Robert Benton est un paradoxe à plus d'un titre : sévèrement dyslexique dans son enfance, ne sachant toujours pas maîtriser la ponctuation ni l'orthographe, il devient, avec son partenaire David Newman, l'un des scénaristes les plus courtisés du métier à la fin des années 60 (Bonnie and Clyde, What's Up, Doc?, Superman). Sa carrière de cinéaste n'était pas plus évidente. Quel réalisateur a dû passer un test, comme l'a exigé Paramount, pour pouvoir mettre en scène son premier film, Bad Company, modeste western avec Jeff Bridges ? Et quel réalisateur se définit, comme il le fera en 2011 dans une longue interview pour la Writers' Guild : « Pragmatique, raisonnable, [s']efforçant toujours de ne pas jouer à l'artiste » (« Get rid of the arty shit ») ? Ce qui explique sans doute pourquoi il n'est jamais cité comme référence dans les écoles de cinéma et qu'il n'a guère de crédit en France. Pourtant, il a travaillé avec les plus grandes stars, et plus d'une fois : Meryl Streep, Dustin Hoffman, Bruce Willis, Paul Newman, Jeff Bridges...
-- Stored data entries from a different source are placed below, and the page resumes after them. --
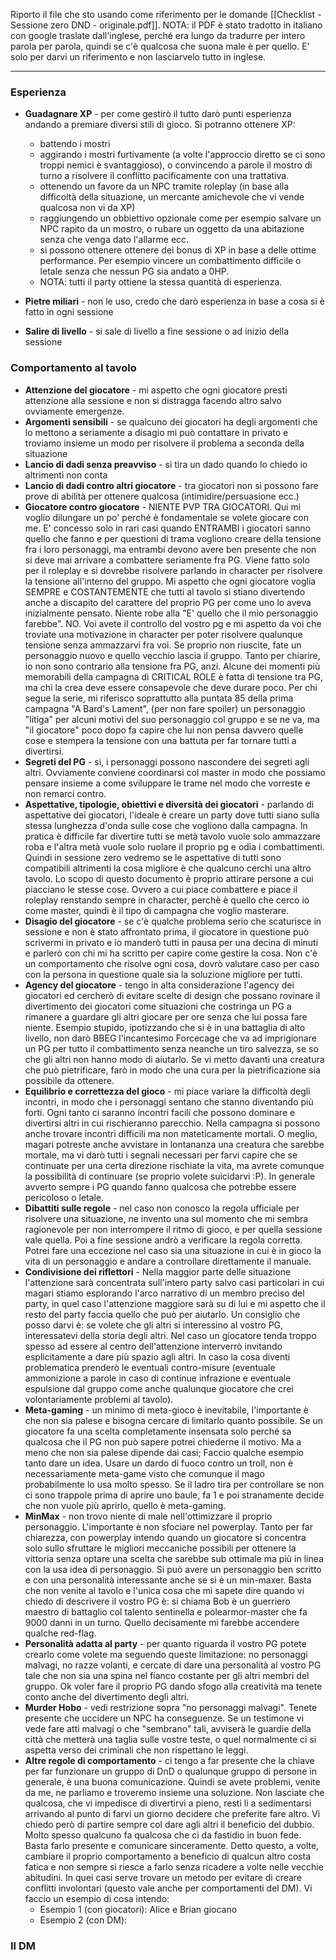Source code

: Riporto il file che sto usando come riferimento per le domande [[Checklist - Sessione zero DND - originale.pdf]]. 
NOTA: il PDF è stato tradotto in italiano con google traslate dall'inglese, perché era lungo da tradurre per intero parola per parola, quindi se c'è qualcosa che suona male è per quello. E' solo per darvi un riferimento e non lasciarvelo tutto in inglese.

----------
### Esperienza

- **Guadagnare XP** - per come gestirò il tutto darò punti esperienza andando a premiare diversi stili di gioco. Si potranno ottenere XP:
	- battendo i mostri
	- aggirando i mostri furtivamente (a volte l'approccio diretto se ci sono troppi nemici è svantaggioso), o convincendo a parole il mostro di turno a risolvere il conflitto pacificamente con una trattativa.
	- ottenendo un favore da un NPC tramite roleplay (in base alla difficoltà della situazione, un mercante amichevole che vi vende qualcosa non vi da XP)
	- raggiungendo un obbiettivo opzionale come per esempio salvare un NPC rapito da un mostro, o rubare un oggetto da una abitazione senza che venga dato l'allarme ecc.
	- si possono ottenere ottenere dei bonus di XP in base a delle ottime performance. Per esempio vincere un combattimento difficile o letale senza che nessun PG sia andato a 0HP.
	- NOTA: tutti il party ottiene la stessa quantità di esperienza.

- **Pietre miliari** - non le uso, credo che darò esperienza in base a cosa si è fatto in ogni sessione
- **Salire di livello** - si sale di livello a fine sessione o ad inizio della sessione

### Comportamento al tavolo


- **Attenzione del giocatore** - mi aspetto che ogni giocatore presti attenzione alla sessione e non si distragga facendo altro salvo ovviamente emergenze.
- **Argomenti sensibili** - se qualcuno dei giocatori ha degli argomenti che lo mettono a seriamente a disagio mi può contattare in privato e troviamo insieme un modo per risolvere il problema a seconda della situazione
- **Lancio di dadi senza preavviso** - si tira un dado quando lo chiedo io altrimenti non conta
- **Lancio di dadi contro altri giocatore** - tra giocatori non si possono fare prove di abilità per ottenere qualcosa (intimidire/persuasione ecc.)
- **Giocatore contro giocatore** - NIENTE PVP TRA GIOCATORI. Qui mi voglio dilungare un po' perché è fondamentale se volete giocare con me. E' concesso solo in rari casi quando ENTRAMBI i giocatori sanno quello che fanno e per questioni di trama vogliono creare della tensione fra i loro personaggi, ma entrambi devono avere ben presente che non si deve mai arrivare a combattere seriamente fra PG. Viene fatto solo per il roleplay e si dovrebbe risolvere parlando in character per risolvere la tensione all'interno del gruppo. Mi aspetto che ogni giocatore voglia SEMPRE e COSTANTEMENTE che tutti al tavolo si stiano divertendo anche a discapito del carattere del proprio PG per come uno lo aveva inizialmente pensato. Niente robe alla "E' quello che il mio personaggio farebbe". NO. Voi avete il controllo del vostro pg e mi aspetto da voi che troviate una motivazione in character per poter risolvere qualunque tensione senza ammazzarvi fra voi. Se proprio non riuscite, fate un personaggio nuovo e quello vecchio lascia il gruppo. Tanto per chiarire, io non sono contrario alla tensione fra PG, anzi. Alcune dei momenti più memorabili della campagna di CRITICAL ROLE è fatta di tensione tra PG, ma chi la crea deve essere consapevole che deve durare poco. Per chi segue la serie, mi riferisco soprattutto alla puntata 85 della prima campagna "A Bard's Lament", (per non fare spoiler) un personaggio "litiga" per alcuni motivi del suo personaggio col gruppo e se ne va, ma "il giocatore" poco dopo fa capire che lui non pensa davvero quelle cose e stempera la tensione con una battuta per far tornare tutti a divertirsi.
- **Segreti del PG** - si, i personaggi possono nascondere dei segreti agli altri. Ovviamente conviene coordinarsi col master in modo che possiamo pensare insieme a come sviluppare le trame nel modo che vorreste e non remarci contro.
- **Aspettative, tipologie, obiettivi e diversità dei giocatori** - parlando di aspettative dei giocatori, l'ideale è creare un party dove tutti siano sulla stessa lunghezza d'onda sulle cose che vogliono dalla campagna. In pratica è difficile far divertire tutti se metà tavolo vuole solo ammazzare roba e l'altra metà vuole solo ruolare il proprio pg e odia i combattimenti. Quindi in sessione zero vedremo se le aspettative di tutti sono compatibili altrimenti la cosa migliore è che qualcuno cerchi una altro tavolo. Lo scopo di questo documento è proprio attirare persone a cui piacciano le stesse cose. Ovvero a cui piace combattere e piace il roleplay renstando sempre in character, perchè è quello che cerco io come master, quindi è il tipo di campagna che voglio masterare.
- **Disagio del giocatore** - se c'è qualche problema serio che scaturisce in sessione e non è stato affrontato prima, il giocatore in questione può scrivermi in privato e io manderò tutti in pausa per una decina di minuti e parlerò con chi mi ha scritto per capire come gestire la cosa. Non c'è un comportamento che risolve ogni cosa, dovrò valutare caso per caso con la persona in questione quale sia la soluzione migliore per tutti.
- **Agency del giocatore** - tengo in alta considerazione l'agency dei giocatori ed cercherò di evitare scelte di design che possano rovinare il divertimento dei giocatori come situazioni che costringa un PG a rimanere a guardare gli altri giocare per ore senza che lui possa fare niente. Esempio stupido, ipotizzando che si è in una battaglia di alto livello, non darò BBEG l'incantesimo Forcecage che va ad imprigionare un PG per tutto il combattimento senza neanche un tiro salvezza, se so che gli altri non hanno modo di aiutarlo. Se vi metto davanti una creatura che può pietrificare, farò in modo che una cura per la pietrificazione sia possibile da ottenere.
- **Equilibrio e correttezza del gioco** - mi piace variare la difficoltà degli incontri, in modo che i personaggi sentano che stanno diventando più forti. Ogni tanto ci saranno incontri facili che possono dominare e divertirsi altri in cui rischieranno parecchio. Nella campagna si possono anche trovare incontri difficili ma non mateticamente mortali. O meglio, magari potreste anche avvistare in lontananza una creatura che sarebbe mortale, ma vi darò tutti i segnali necessari per farvi capire che se continuate per una certa direzione rischiate la vita, ma avrete comunque la possibilità di continuare (se proprio volete suicidarvi :P). In generale avverto sempre i PG quando fanno qualcosa che potrebbe essere pericoloso o letale.
- **Dibattiti sulle regole** - nel caso non conosco la regola ufficiale per risolvere una situazione, ne invento una sul momento che mi sembra ragionevole per non interrompere il ritmo di gioco, e per quella sessione vale quella. Poi a fine sessione andrò a verificare la regola corretta. Potrei fare una eccezione nel caso sia una situazione in cui è in gioco la vita di un personaggio e andare a controllare direttamente il manuale.
- **Condivisione dei riflettori** - Nella maggior parte delle situazione l'attenzione sarà concentrata sull'intero party salvo casi particolari in cui magari stiamo esplorando l'arco narrativo di un membro preciso del party, in quel caso l'attenzione maggiore sarà su di lui e mi aspetto che il resto del party faccia quello che può per aiutarlo. Un consiglio che posso darvi è: se volete che gli altri si interessino al vostro PG, interessatevi della storia degli altri. Nel caso un giocatore tenda troppo spesso ad essere al centro dell'attenzione interverrò invitando esplicitamente a dare più spazio agli altri. In caso la cosa diventi problematica prenderò le eventuali contro-misure (eventuale ammonizione a parole in caso di continue infrazione e eventuale espulsione dal gruppo come anche qualunque giocatore che crei volontariamente problemi al tavolo).
- **Meta-gaming** - un minimo di meta-gioco è inevitabile, l'importante è che non sia palese e bisogna cercare di limitarlo quanto possibile. Se un giocatore fa una scelta completamente insensata solo perché sa qualcosa che il PG non può sapere potrei chiederne il motivo. Ma a meno che non sia palese dipende dai casi; Faccio qualche esempio tanto dare un idea. Usare un dardo di fuoco contro un troll, non è necessariamente meta-game visto che comunque il mago probabilmente lo usa molto spesso. Se il ladro tira per controllare se non ci sono trappole prima di aprire uno baule, fa 1 e poi stranamente decide che non vuole più aprirlo, quello è meta-gaming.
- **MinMax** - non trovo niente di male nell'ottimizzare il proprio personaggio. L'importante è non sfociare nel powerplay. Tanto per far chiarezza, con powerplay intendo quando un giocatore si concentra solo sullo sfruttare le migliori meccaniche possibili per ottenere la vittoria senza optare una scelta che sarebbe sub ottimale ma più in linea con la usa idea di personaggio. Si può avere un personaggio ben scritto e con una personalità interessante anche se si è un min-maxer. Basta che non venite al tavolo e l'unica cosa che mi sapete dire quando vi chiedo di descrivere il vostro PG è: si chiama Bob è un guerriero maestro di battaglio col talento sentinella e polearmor-master che fa 9000 danni in un turno. Quello decisamente mi farebbe accendere qualche red-flag.
- **Personalità adatta al party** - per quanto riguarda il vostro PG potete crearlo come volete ma seguendo queste limitazione: no personaggi malvagi, no razze volanti, e cercate di dare una personalità al vostro PG tale che non sia una spina nel fianco costante per gli altri membri del gruppo. Ok voler fare il proprio PG dando sfogo alla creatività ma tenete conto anche del divertimento degli altri. 
- **Murder Hobo** - vedi restrizione sopra "no personaggi malvagi". Tenete presente che uccidere un NPC ha conseguenze. Se un testimone vi vede fare atti malvagi o che "sembrano" tali, avviserà le guardie della città che metterà una taglia sulle vostre teste, o quel normalmente ci si aspetta verso dei criminali che non rispettano le leggi.
- **Altre regole di comportamento** - ci tengo a far presente che la chiave per far funzionare un gruppo di DnD o qualunque gruppo di persone in generale, è una buona comunicazione. Quindi se avete problemi, venite da me, ne parliamo e troveremo insieme una soluzione. Non lasciate che qualcosa, che vi impedisce di divertirvi a pieno, resti li a sedimentarsi arrivando al punto di farvi un giorno decidere che preferite fare altro. Vi chiedo però di partire sempre col dare agli altri il beneficio del dubbio. Molto spesso qualcuno fa qualcosa che ci da fastidio in buon fede. Basta farlo presente e comunicare sinceramente. Detto questo, a volte, cambiare il proprio comportamento a beneficio di qualcun altro costa fatica e non sempre si riesce a farlo senza ricadere a volte nelle vecchie abitudini. In quei casi serve trovare un metodo per evitare di creare conflitti involontari (questo vale anche per comportamenti del DM). Vi faccio un esempio di cosa intendo:
	- Esempio 1 (con giocatori): Alice e Brian giocano
	- Esempio 2 (con DM): 


### Il DM
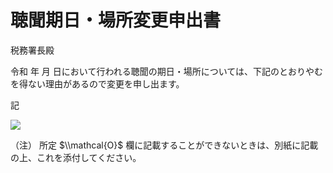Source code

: # 聴聞期日・場所変更申出書

税務署長殿

令和 年 月 日において行われる聴聞の期日・場所については、下記のとおりやむを得ない理由があるので変更を申し出ます。

記

![](https://www.nta.go.jp/tmp/45df347e-17aa-4e6b-adea-7fb87cc1fa86/images/de50560ea45e88eaab39de960f1fb939efdd7fff955c664cf8949e1ef460609e.jpg)

（注） 所定 $\\mathcal{O}$ 欄に記載することができないときは、別紙に記載の上、これを添付してください。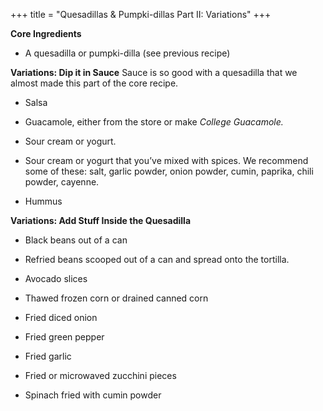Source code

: +++
title = "Quesadillas & Pumpki-dillas Part II: Variations"
+++

**Core Ingredients**
- A quesadilla or pumpki-dilla (see previous recipe)

**Variations: Dip it in Sauce**
Sauce is so good with a quesadilla that we almost made this part of the core
recipe.

- Salsa

- Guacamole, either from the store or make _College Guacamole._

- Sour cream or yogurt.

- Sour cream or yogurt that you’ve mixed with spices. We recommend
some of these: salt, garlic powder, onion powder, cumin, paprika, chili
powder, cayenne.

- Hummus

**Variations: Add Stuff Inside the Quesadilla**
- Black beans out of a can

- Refried beans scooped out of a can and spread onto the tortilla.

- Avocado slices

- Thawed frozen corn or drained canned corn

- Fried diced onion

- Fried green pepper

- Fried garlic

- Fried or microwaved zucchini pieces

- Spinach fried with cumin powder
Autre paradoxe : ayant appris à dessiner pour compenser son handicap avec les mots, Benton se retrouve à New York dans les années 60 directeur artistique d'Esquire, quand le magazine a le pouls du pays. Avec son compère David Newman, rédacteur à la revue, il décrète ce qui est in et ce qui est out, avant que ce genre d'exercice ne se banalise, et certainement avant Gainsbourg. Alors comment réconcilier ce hipster new-yorkais avec l'adolescent texan un brin retardé, qui a appris la narration non en lisant des livres mais en allant au cinéma trois fois par semaine dans un bled au sud de Dallas durant la Grande Dépression, ou avec le classicisme de son cinéma ?
De son propre aveu, le scénario de Bonnie and Clyde (un coup d'essai) était destiné à Truffaut et n'avait que peu de choses à voir avec le produit fini. C'était Jules et Jim mâtiné de Tirez sur le pianiste, et Benton était tellement entiché de la Nouvelle Vague qu'il lui emprunta souvent son directeur photo emblématique, Nestor Almendros. Sa carrière s'inscrit, à peu de choses près, entre deux films policiers crépusculaires, Le chat connaît l'assassin (1977) et le superbe L'Heure magique (1998), deux variations sur le détective privé en fin de course. Le premier, solitaire et quasi mutique, est basé sur son père ; le second entretient des relations si incestueuses avec ses clients qu'il devient leur locataire. Le Chat... était clairement influencé par Robert Altman, qui produisait, et par le révisionnisme du genre qu'il avait développé dans Le Privé en 1973. « Altman m'a tout appris de la mise en scène, dira plus tard Benton, même s'il m'a viré au moins cinq fois du tournage. Il m'a appris à ne pas vouloir tout diriger, à faire confiance aux acteurs, à laisser leur place aux accidents. »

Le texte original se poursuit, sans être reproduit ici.